The Denton-based Society for Conservation of Birds says a group of scientists from the University of Texas and the University in Florida, along with other experts, warned the event could pollute the wetlands surrounding the city.
Denton is about a 15-minute drive from Houston, which has more than 6,000 birds and other wildlife.
It’s the nation’s second-largest city and a hub for food and beverage vendors.
The Dallas Society for the Prevention of Cruelty to Birds issued a warning to residents in the city, warning that the event “may cause a significant increase in pesticide residues in local waterways, soil and air.”
The group says the risk of the event is “low” if it is not handled correctly.
“We are very concerned that this event could pose a significant environmental risk,” said Bill Nadel, president of the Dallas society.
“It’s the highest-risk event of the year.”
The event is scheduled for Feb. 11 and could attract thousands of visitors.
The event could be a great opportunity to take advantage of a weekend off from the usual crowds, but it could also be harmful if people don’t follow the precautions, Nadel said.
The city says the event, which is expected to draw about 50,000 visitors, is being held in the shadow of a monument to Confederate Gen.
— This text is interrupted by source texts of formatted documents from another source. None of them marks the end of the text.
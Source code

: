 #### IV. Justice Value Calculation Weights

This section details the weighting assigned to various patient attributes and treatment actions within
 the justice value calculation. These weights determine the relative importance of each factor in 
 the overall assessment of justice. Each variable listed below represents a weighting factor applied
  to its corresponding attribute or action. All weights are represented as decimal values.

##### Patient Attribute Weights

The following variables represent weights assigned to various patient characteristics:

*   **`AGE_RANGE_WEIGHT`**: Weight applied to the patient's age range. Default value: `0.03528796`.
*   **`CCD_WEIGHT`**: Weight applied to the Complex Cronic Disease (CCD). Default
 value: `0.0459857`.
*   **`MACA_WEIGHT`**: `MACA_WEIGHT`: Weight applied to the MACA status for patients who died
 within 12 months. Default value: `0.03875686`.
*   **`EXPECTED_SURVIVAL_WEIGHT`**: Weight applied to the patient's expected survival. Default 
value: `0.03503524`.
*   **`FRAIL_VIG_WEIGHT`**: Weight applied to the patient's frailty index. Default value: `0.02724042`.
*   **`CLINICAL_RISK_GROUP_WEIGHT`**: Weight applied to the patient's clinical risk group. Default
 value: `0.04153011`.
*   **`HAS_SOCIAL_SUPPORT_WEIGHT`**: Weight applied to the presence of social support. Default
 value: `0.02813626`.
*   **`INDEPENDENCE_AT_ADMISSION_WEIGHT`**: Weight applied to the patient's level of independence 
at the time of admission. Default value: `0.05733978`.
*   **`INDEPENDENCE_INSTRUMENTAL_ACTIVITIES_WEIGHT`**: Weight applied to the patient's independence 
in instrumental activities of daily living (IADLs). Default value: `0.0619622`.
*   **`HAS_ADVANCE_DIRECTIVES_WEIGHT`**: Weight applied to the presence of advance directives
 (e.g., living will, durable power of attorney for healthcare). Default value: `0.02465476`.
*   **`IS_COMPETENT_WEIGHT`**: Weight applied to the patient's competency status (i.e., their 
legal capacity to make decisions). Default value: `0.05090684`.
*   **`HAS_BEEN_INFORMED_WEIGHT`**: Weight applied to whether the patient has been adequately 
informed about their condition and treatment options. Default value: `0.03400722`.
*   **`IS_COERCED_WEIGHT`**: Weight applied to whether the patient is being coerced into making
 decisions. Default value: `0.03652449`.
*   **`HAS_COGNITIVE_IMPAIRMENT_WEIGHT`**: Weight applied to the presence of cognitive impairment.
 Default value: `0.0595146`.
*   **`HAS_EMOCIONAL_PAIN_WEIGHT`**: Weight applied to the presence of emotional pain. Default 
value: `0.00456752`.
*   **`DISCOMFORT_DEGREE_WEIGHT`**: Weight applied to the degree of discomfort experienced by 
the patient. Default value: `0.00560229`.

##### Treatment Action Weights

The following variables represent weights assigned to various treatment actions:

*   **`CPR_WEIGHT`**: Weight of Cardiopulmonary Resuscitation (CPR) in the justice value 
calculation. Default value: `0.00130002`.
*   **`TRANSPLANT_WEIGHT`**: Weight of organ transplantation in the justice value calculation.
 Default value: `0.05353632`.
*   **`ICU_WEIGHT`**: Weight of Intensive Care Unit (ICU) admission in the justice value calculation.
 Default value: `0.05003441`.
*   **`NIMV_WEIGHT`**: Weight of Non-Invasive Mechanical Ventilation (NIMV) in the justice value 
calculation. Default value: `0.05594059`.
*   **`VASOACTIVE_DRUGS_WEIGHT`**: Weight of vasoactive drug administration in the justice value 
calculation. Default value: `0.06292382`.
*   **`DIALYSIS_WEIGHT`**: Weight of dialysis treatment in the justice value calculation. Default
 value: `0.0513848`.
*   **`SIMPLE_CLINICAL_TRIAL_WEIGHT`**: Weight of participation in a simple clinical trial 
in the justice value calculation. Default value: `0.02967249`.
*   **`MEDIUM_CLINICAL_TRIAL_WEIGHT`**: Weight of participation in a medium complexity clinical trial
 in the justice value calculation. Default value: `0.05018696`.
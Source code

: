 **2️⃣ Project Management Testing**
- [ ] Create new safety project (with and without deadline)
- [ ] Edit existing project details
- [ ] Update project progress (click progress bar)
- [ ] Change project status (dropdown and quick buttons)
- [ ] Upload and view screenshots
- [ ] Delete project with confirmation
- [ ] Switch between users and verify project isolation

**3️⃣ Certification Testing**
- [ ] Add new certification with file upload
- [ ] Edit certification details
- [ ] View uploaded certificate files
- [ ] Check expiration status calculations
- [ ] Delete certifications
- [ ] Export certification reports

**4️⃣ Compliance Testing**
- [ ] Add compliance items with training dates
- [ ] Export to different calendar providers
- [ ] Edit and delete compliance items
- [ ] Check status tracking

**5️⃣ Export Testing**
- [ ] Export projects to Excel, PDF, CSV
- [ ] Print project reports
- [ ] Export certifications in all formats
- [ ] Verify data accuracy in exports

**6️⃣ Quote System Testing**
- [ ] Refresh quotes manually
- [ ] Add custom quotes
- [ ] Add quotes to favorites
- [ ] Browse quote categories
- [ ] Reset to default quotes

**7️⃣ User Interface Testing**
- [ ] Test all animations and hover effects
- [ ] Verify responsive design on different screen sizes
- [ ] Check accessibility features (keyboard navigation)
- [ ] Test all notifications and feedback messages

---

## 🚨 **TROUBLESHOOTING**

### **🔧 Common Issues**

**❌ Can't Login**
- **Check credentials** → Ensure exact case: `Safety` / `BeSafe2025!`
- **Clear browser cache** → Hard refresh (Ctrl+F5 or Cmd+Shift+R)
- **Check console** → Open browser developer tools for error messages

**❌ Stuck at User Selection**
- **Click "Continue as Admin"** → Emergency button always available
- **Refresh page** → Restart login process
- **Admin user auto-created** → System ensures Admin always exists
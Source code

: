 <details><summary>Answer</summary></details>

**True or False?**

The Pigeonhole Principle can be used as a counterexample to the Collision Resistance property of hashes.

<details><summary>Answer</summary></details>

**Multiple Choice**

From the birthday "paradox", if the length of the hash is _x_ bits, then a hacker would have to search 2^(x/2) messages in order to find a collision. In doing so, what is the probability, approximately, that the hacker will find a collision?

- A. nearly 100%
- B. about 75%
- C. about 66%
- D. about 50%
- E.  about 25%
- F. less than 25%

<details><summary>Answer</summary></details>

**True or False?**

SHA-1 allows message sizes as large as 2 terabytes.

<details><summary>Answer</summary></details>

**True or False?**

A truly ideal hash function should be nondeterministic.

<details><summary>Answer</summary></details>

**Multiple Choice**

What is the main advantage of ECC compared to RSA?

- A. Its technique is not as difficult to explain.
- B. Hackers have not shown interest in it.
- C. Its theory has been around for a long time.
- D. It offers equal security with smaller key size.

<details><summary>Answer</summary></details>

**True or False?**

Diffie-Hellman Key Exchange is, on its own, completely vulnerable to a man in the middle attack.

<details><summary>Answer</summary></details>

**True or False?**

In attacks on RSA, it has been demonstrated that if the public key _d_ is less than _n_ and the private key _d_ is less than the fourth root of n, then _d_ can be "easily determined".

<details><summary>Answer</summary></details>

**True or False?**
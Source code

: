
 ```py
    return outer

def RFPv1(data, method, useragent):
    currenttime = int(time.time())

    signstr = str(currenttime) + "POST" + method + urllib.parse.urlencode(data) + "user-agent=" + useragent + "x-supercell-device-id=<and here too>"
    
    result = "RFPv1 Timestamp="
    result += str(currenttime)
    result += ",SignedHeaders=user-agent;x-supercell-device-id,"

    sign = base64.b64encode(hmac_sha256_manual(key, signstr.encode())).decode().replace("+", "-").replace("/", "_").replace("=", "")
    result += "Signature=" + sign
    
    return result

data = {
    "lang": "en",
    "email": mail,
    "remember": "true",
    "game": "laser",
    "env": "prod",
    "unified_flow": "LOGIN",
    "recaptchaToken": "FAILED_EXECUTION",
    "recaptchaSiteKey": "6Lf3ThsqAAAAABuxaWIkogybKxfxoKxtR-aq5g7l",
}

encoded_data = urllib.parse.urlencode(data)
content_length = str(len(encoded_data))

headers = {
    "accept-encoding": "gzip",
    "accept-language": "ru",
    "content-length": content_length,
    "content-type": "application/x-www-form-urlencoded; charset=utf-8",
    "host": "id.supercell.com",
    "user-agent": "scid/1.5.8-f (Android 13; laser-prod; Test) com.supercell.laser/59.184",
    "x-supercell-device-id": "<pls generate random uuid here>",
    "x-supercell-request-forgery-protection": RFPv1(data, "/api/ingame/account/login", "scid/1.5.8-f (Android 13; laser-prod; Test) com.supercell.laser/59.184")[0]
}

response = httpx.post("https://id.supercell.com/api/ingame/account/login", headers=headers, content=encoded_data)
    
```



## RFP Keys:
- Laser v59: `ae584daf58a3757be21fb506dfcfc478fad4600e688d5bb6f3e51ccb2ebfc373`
Robert E. Lee.
Nadel says he has seen people in Dental Park, Denton, downtown Denton and other parts of the city spray pesticides and other chemicals on lawns and other property, creating a chemical smell that could have serious health impacts.
Nelson said the city’s response has been to notify local residents that it is aware of the risks posed by the event and to warn them of the need to treat the event with care.
Nationally, a growing number of states are banning or restricting the use of synthetic pesticides and herbicides that have been linked to health problems.
Nadel says the city is following the lead of Denton in banning synthetic pesticides.
“We have done everything we can to make sure that people understand the risks of this event,” Nadel added.
Natalie Tromp, the city spokeswoman, said there was a plan in place to minimize exposure to chemicals and the city would have a hotline for people to call if they were worried about their health.
She said the state Environmental Protection Agency was not notified of the situation and that it was working to figure out how to protect the environment.